(Source texts of formatted documents)
= = = =

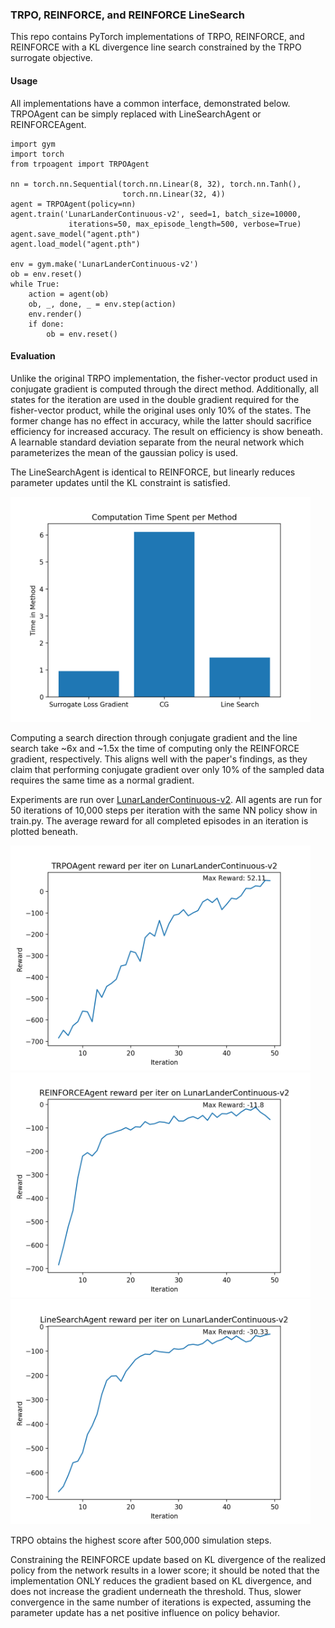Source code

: ### TRPO, REINFORCE, and REINFORCE LineSearch

This repo contains PyTorch implementations of TRPO, REINFORCE, and REINFORCE 
with a KL divergence line search constrained by the TRPO surrogate objective. 

#### Usage

All implementations have a common interface, demonstrated below. TRPOAgent 
can be simply replaced with LineSearchAgent or REINFORCEAgent. 

```Python3
import gym
import torch
from trpoagent import TRPOAgent

nn = torch.nn.Sequential(torch.nn.Linear(8, 32), torch.nn.Tanh(),
                         torch.nn.Linear(32, 4))
agent = TRPOAgent(policy=nn)
agent.train('LunarLanderContinuous-v2', seed=1, batch_size=10000,
             iterations=50, max_episode_length=500, verbose=True)
agent.save_model("agent.pth")
agent.load_model("agent.pth")

env = gym.make('LunarLanderContinuous-v2')
ob = env.reset()
while True:
    action = agent(ob)
    ob, _, done, _ = env.step(action)
    env.render()
    if done:
        ob = env.reset()
```

#### Evaluation 

Unlike the original TRPO implementation, the fisher-vector product used in 
conjugate gradient is computed through the direct method. Additionally, all 
states for the iteration are used in the double gradient required for the
fisher-vector product, while the original uses only 10% of the states. The 
former change has no effect in accuracy, while the latter should sacrifice 
efficiency for increased accuracy. The result on efficiency is show beneath. 
A learnable standard deviation separate from the neural network which parameterizes
the mean of the gaussian policy is used. 

The LineSearchAgent is identical to REINFORCE, but linearly reduces parameter 
updates until the KL constraint is satisfied. 

<img src=https://github.com/GerardMaggiolino/TRPO-Implementation/blob/master/images/Time.png width=480 height=360>

Computing a search direction through conjugate gradient and the line search take 
~6x and ~1.5x the time of computing only the REINFORCE gradient, respectively. 
This aligns well with the paper's findings, as they claim that performing conjugate 
gradient over only 10% of the sampled data requires the same time as a normal gradient. 

Experiments are run over [LunarLanderContinuous-v2](https://gym.openai.com/envs/LunarLanderContinuous-v2/).
All agents are run for 50 iterations of 10,000 steps per iteration with the same 
NN policy show in train.py. The average reward for all completed episodes in an 
iteration is plotted beneath.

<img src=https://github.com/GerardMaggiolino/TRPO-Implementation/blob/master/images/TRPO%20reward.png width=480 height=360>

<img src=https://github.com/GerardMaggiolino/TRPO-Implementation/blob/master/images/REINFORCE%20reward.png width=480 height=360>

<img src=https://github.com/GerardMaggiolino/TRPO-Implementation/blob/master/images/LineSearchAgent%20reward.png width=480 height=360>

TRPO obtains the highest score after 500,000 simulation steps. 

Constraining the REINFORCE update based on KL divergence of the realized 
policy from the network results in a lower score; it should be noted that the 
implementation ONLY reduces the gradient based on KL divergence, and does not
increase the gradient underneath the threshold. Thus, slower convergence in the 
same number of iterations is expected, assuming the parameter update has a net 
positive influence on policy behavior.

= = = =

TASK:
Beginning with the first line of the records above, extract each line exactly through the line that holds "Unlike the original", both ends included. Omit pictures.

EXPECTED ANSWER:
Source code

: ### TRPO, REINFORCE, and REINFORCE LineSearch

This repo contains PyTorch implementations of TRPO, REINFORCE, and REINFORCE 
with a KL divergence line search constrained by the TRPO surrogate objective. 

#### Usage

All implementations have a common interface, demonstrated below. TRPOAgent 
can be simply replaced with LineSearchAgent or REINFORCEAgent. 

```Python3
import gym
import torch
from trpoagent import TRPOAgent

nn = torch.nn.Sequential(torch.nn.Linear(8, 32), torch.nn.Tanh(),
                         torch.nn.Linear(32, 4))
agent = TRPOAgent(policy=nn)
agent.train('LunarLanderContinuous-v2', seed=1, batch_size=10000,
             iterations=50, max_episode_length=500, verbose=True)
agent.save_model("agent.pth")
agent.load_model("agent.pth")

env = gym.make('LunarLanderContinuous-v2')
ob = env.reset()
while True:
    action = agent(ob)
    ob, _, done, _ = env.step(action)
    env.render()
    if done:
        ob = env.reset()
```

#### Evaluation 

Unlike the original TRPO implementation, the fisher-vector product used in 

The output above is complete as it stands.